TASK =>
An exact copy of all the data is required.

RECORDS SUPPLIED =>

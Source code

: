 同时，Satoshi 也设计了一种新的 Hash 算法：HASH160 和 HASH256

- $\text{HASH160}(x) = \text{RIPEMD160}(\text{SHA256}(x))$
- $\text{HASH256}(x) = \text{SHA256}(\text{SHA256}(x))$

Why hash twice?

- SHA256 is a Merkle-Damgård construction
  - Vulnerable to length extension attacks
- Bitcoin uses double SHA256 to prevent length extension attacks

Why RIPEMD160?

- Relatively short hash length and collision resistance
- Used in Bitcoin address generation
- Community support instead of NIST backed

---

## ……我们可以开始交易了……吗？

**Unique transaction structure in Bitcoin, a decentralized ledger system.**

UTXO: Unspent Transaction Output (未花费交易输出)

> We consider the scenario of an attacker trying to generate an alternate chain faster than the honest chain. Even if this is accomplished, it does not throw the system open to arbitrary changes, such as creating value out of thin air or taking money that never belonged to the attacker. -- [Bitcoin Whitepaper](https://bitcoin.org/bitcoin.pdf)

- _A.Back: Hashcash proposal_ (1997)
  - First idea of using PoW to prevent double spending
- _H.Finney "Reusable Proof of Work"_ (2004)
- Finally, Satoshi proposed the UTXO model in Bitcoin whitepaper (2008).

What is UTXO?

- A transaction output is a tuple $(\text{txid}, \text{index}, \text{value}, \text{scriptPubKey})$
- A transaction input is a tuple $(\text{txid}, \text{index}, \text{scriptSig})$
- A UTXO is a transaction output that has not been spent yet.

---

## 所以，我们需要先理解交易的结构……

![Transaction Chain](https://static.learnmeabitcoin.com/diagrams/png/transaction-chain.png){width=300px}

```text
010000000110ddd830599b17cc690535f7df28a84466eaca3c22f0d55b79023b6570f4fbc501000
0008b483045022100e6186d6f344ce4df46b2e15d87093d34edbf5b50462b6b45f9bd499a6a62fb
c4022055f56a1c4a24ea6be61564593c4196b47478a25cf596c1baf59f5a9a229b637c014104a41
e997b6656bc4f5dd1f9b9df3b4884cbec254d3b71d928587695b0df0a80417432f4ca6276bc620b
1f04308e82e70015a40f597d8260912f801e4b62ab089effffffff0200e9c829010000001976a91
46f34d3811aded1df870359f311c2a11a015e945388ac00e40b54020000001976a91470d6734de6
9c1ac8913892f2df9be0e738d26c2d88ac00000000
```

SOLUTION FOR THIS PROBLEM =>
Source code

: 同时，Satoshi 也设计了一种新的 Hash 算法：HASH160 和 HASH256

- $\text{HASH160}(x) = \text{RIPEMD160}(\text{SHA256}(x))$
- $\text{HASH256}(x) = \text{SHA256}(\text{SHA256}(x))$

Why hash twice?

- SHA256 is a Merkle-Damgård construction
  - Vulnerable to length extension attacks
- Bitcoin uses double SHA256 to prevent length extension attacks

Why RIPEMD160?

- Relatively short hash length and collision resistance
- Used in Bitcoin address generation
- Community support instead of NIST backed

---

## ……我们可以开始交易了……吗？

**Unique transaction structure in Bitcoin, a decentralized ledger system.**

UTXO: Unspent Transaction Output (未花费交易输出)

> We consider the scenario of an attacker trying to generate an alternate chain faster than the honest chain. Even if this is accomplished, it does not throw the system open to arbitrary changes, such as creating value out of thin air or taking money that never belonged to the attacker. -- [Bitcoin Whitepaper](https://bitcoin.org/bitcoin.pdf)

- _A.Back: Hashcash proposal_ (1997)
  - First idea of using PoW to prevent double spending
- _H.Finney "Reusable Proof of Work"_ (2004)
- Finally, Satoshi proposed the UTXO model in Bitcoin whitepaper (2008).

What is UTXO?

- A transaction output is a tuple $(\text{txid}, \text{index}, \text{value}, \text{scriptPubKey})$
- A transaction input is a tuple $(\text{txid}, \text{index}, \text{scriptSig})$
- A UTXO is a transaction output that has not been spent yet.

---

## 所以，我们需要先理解交易的结构……

![Transaction Chain](https://static.learnmeabitcoin.com/diagrams/png/transaction-chain.png){width=300px}

```text
010000000110ddd830599b17cc690535f7df28a84466eaca3c22f0d55b79023b6570f4fbc501000
0008b483045022100e6186d6f344ce4df46b2e15d87093d34edbf5b50462b6b45f9bd499a6a62fb
c4022055f56a1c4a24ea6be61564593c4196b47478a25cf596c1baf59f5a9a229b637c014104a41
e997b6656bc4f5dd1f9b9df3b4884cbec254d3b71d928587695b0df0a80417432f4ca6276bc620b
1f04308e82e70015a40f597d8260912f801e4b62ab089effffffff0200e9c829010000001976a91
46f34d3811aded1df870359f311c2a11a015e945388ac00e40b54020000001976a91470d6734de6
9c1ac8913892f2df9be0e738d26c2d88ac00000000
```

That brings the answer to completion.